- _To do_
Your job is to copy the lines from the material that include "band".
┌──
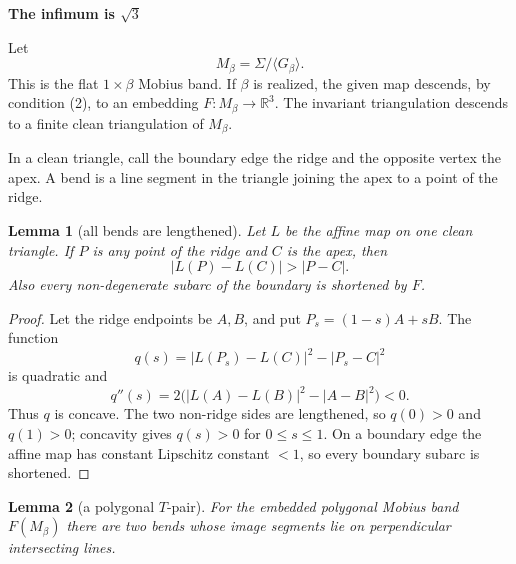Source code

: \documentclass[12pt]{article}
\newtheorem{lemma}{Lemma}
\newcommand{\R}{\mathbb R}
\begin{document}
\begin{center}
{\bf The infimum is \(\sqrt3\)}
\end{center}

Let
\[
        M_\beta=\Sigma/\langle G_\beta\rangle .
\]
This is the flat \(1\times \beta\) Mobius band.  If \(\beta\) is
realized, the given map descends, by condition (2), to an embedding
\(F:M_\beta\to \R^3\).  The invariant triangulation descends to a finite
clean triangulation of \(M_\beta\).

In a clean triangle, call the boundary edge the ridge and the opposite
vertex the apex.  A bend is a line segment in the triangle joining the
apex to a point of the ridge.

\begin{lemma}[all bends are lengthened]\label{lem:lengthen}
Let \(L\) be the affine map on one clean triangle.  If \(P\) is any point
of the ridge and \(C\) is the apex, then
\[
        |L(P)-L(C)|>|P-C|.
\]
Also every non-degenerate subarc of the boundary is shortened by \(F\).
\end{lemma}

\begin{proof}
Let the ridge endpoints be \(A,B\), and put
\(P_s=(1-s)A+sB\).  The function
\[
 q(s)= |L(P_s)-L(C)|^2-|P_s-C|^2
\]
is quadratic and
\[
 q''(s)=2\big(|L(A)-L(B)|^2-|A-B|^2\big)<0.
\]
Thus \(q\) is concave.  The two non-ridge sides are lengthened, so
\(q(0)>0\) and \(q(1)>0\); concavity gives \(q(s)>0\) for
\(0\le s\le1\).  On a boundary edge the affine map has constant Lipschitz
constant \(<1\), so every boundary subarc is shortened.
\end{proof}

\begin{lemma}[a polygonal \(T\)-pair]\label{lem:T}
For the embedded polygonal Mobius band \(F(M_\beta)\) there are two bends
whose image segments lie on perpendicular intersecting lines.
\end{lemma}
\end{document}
└──
- _Exercise response_
This is the flat \(1\times \beta\) Mobius band.  If \(\beta\) is
For the embedded polygonal Mobius band \(F(M_\beta)\) there are two bends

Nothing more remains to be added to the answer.